+++ EXCERPTED DATA +++
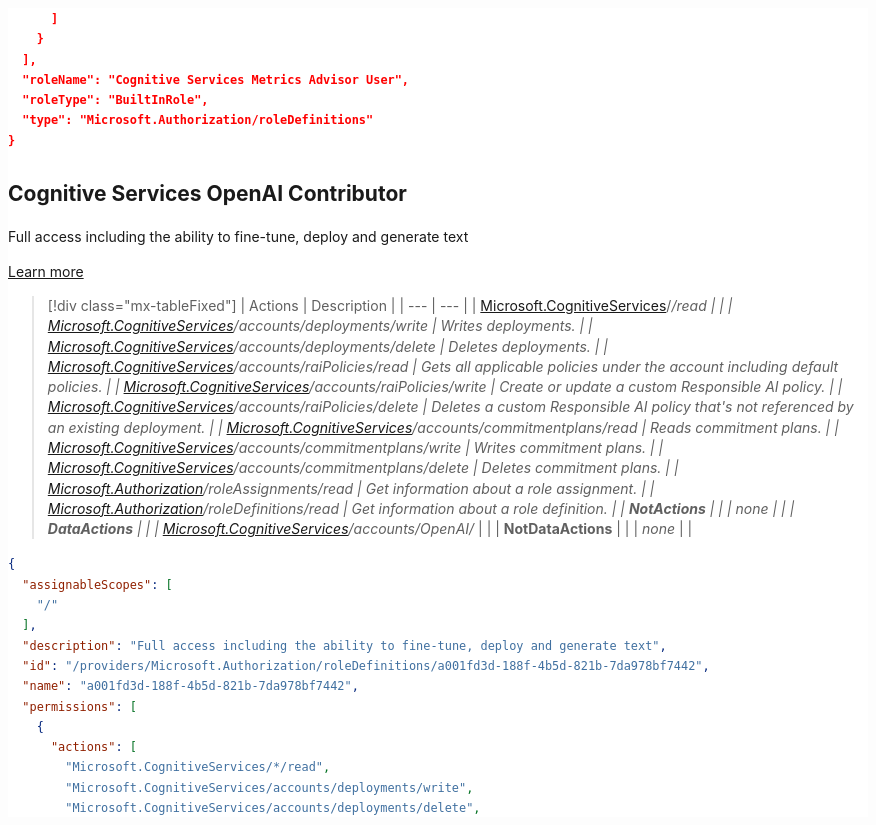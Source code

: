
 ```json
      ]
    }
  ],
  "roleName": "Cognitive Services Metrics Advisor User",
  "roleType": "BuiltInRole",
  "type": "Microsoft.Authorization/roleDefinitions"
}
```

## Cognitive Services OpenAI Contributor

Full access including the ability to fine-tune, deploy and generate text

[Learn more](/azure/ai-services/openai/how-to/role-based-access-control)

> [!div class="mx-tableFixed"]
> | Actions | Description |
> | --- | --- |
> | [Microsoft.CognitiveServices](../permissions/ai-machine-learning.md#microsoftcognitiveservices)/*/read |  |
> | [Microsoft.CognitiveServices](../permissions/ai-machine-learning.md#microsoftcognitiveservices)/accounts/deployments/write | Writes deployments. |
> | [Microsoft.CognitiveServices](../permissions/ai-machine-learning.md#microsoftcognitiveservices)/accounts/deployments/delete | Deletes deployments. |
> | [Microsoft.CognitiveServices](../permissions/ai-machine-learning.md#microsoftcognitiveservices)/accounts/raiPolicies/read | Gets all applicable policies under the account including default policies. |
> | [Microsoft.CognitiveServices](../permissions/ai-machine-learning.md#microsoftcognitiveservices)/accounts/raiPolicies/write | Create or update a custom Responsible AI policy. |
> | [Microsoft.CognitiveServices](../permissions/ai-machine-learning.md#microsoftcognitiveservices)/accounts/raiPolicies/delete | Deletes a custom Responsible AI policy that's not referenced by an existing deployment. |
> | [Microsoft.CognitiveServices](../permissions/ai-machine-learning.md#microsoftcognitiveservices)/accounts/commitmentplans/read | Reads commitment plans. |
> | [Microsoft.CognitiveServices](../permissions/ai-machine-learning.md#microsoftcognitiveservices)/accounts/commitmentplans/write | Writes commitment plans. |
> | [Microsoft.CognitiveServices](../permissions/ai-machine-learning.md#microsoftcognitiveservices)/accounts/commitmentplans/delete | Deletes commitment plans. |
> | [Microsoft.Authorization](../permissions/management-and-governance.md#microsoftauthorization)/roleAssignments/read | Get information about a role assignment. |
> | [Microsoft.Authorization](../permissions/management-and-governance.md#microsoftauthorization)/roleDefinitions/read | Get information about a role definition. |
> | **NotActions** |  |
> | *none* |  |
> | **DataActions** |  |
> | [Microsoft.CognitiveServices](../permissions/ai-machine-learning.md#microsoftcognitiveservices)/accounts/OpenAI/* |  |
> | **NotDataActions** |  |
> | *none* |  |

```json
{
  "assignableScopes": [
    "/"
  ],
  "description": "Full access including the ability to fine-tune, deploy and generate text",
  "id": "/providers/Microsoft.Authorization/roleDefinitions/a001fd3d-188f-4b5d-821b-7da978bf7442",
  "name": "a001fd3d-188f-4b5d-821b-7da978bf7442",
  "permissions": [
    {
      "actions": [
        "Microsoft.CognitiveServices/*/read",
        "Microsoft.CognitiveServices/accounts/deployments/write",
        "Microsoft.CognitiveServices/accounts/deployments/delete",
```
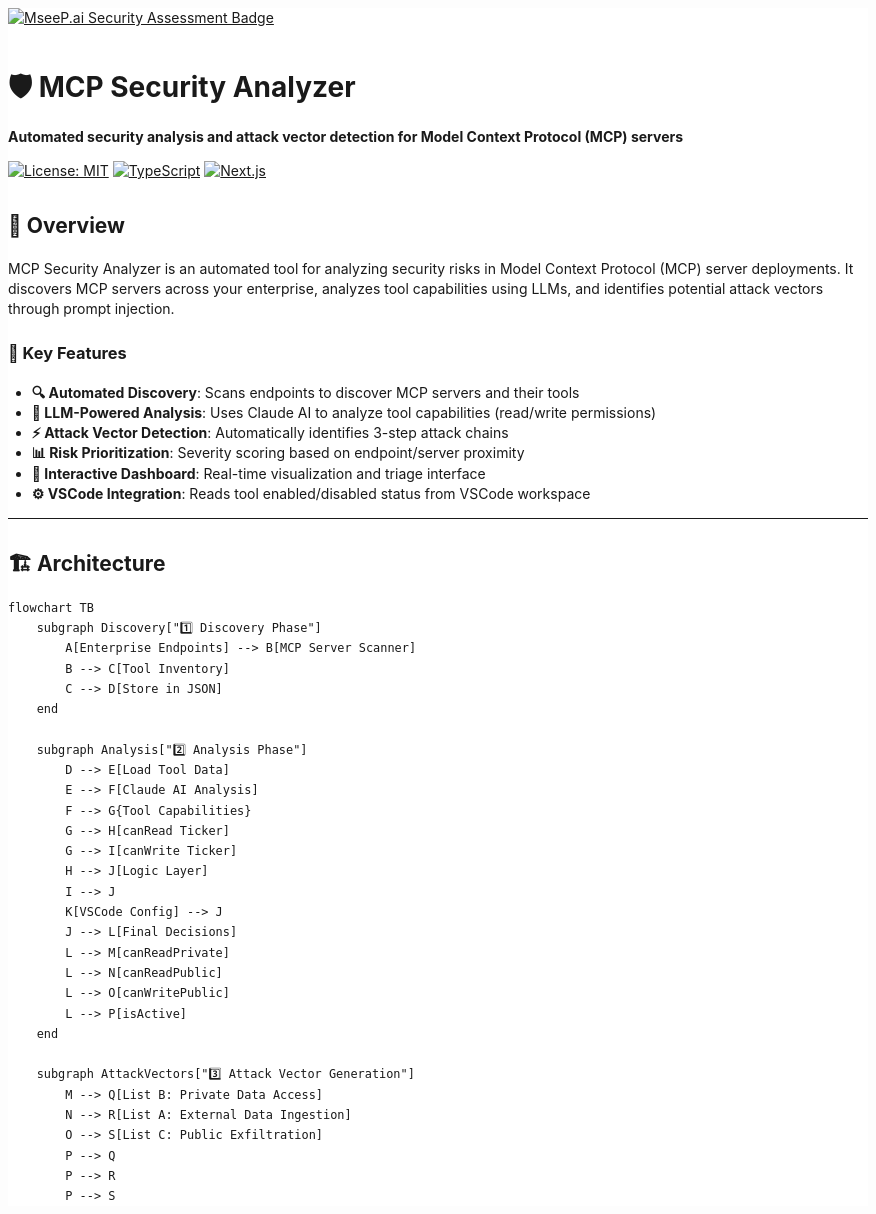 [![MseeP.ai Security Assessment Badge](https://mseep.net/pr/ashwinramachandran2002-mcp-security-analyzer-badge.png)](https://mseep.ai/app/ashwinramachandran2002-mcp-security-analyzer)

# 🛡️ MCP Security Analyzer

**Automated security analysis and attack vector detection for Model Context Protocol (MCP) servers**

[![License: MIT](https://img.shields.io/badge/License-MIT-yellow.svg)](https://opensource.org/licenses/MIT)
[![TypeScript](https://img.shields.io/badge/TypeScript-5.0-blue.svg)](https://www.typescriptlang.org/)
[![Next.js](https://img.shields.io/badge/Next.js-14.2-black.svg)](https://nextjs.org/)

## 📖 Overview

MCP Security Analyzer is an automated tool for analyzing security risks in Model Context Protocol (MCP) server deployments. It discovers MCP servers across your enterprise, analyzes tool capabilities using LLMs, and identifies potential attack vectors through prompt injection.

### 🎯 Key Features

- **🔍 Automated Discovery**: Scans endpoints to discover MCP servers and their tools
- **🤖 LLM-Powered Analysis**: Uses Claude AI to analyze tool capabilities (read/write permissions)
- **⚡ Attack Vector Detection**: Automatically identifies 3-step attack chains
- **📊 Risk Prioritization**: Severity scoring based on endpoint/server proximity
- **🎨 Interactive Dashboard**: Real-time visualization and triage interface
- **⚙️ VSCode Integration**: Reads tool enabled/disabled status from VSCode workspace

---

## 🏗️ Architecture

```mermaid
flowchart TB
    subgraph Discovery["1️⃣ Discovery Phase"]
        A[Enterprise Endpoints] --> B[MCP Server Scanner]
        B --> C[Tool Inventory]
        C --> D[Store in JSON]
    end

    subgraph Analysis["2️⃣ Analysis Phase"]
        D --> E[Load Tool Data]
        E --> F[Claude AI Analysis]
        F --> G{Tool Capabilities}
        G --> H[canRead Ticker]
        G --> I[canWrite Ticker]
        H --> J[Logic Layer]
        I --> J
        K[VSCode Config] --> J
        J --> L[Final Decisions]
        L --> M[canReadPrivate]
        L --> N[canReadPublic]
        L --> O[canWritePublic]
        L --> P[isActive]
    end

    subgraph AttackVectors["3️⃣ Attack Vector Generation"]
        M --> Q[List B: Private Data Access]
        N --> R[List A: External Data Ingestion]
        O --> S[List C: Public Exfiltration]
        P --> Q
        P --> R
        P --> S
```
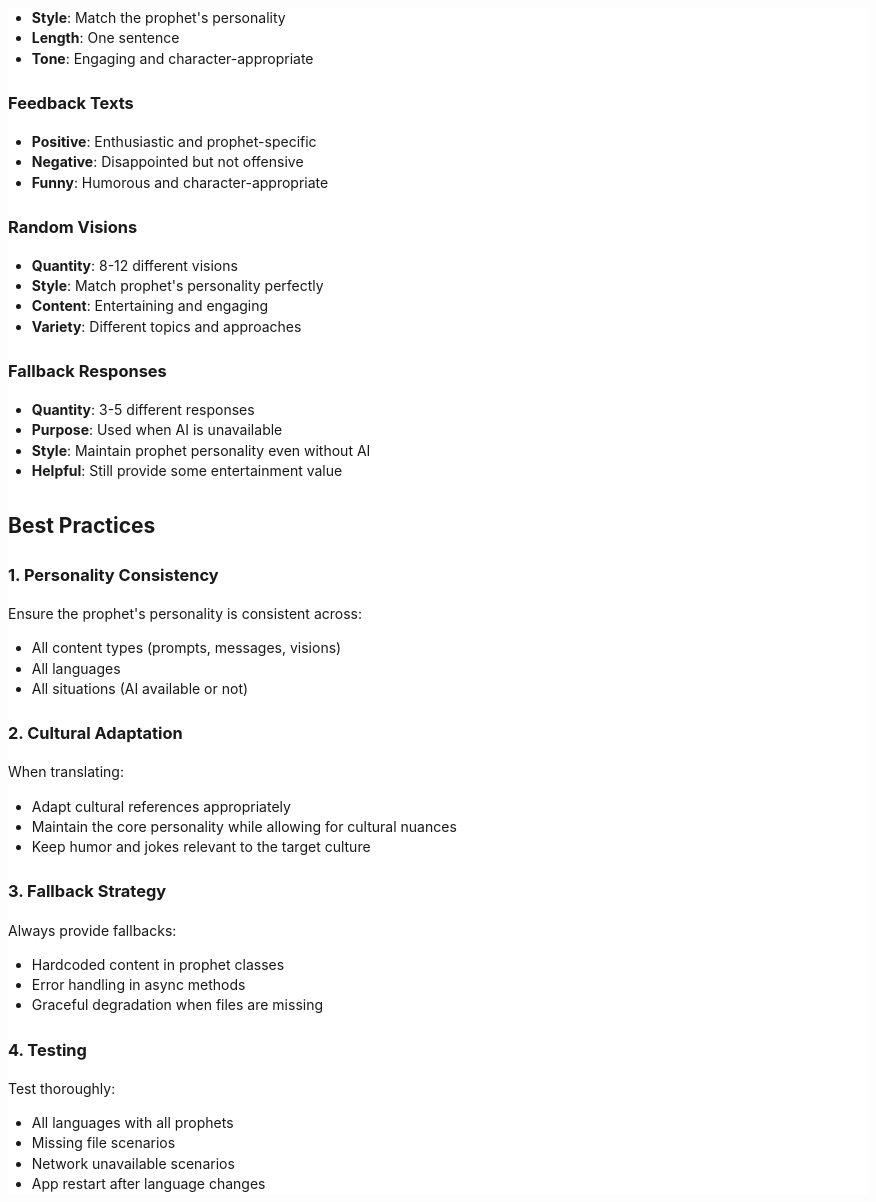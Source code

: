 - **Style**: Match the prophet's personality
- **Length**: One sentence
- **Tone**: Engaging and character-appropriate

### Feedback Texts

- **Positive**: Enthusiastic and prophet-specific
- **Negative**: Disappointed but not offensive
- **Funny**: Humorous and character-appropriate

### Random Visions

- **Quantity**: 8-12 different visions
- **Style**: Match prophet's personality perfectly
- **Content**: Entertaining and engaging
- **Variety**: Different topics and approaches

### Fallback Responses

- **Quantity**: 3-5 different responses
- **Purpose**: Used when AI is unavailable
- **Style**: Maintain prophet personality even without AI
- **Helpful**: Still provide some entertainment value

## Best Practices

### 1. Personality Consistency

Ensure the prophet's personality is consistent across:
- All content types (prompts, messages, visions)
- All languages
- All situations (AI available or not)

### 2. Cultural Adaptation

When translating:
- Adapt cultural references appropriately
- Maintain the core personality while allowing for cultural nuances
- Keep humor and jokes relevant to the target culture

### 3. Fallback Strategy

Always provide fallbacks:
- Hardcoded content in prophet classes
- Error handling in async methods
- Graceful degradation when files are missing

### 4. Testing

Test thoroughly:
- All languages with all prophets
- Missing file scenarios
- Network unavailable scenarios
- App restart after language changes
+++
> **DESCRIPTION OF THE TASK**: Whenever the string "across" turns up in a line above, copy that line out.

> **PROBLEM SOLUTION**:
MCP Security Analyzer is an automated tool for analyzing security risks in Model Context Protocol (MCP) server deployments. It discovers MCP servers across your enterprise, analyzes tool capabilities using LLMs, and identifies potential attack vectors through prompt injection.
Ensure the prophet's personality is consistent across:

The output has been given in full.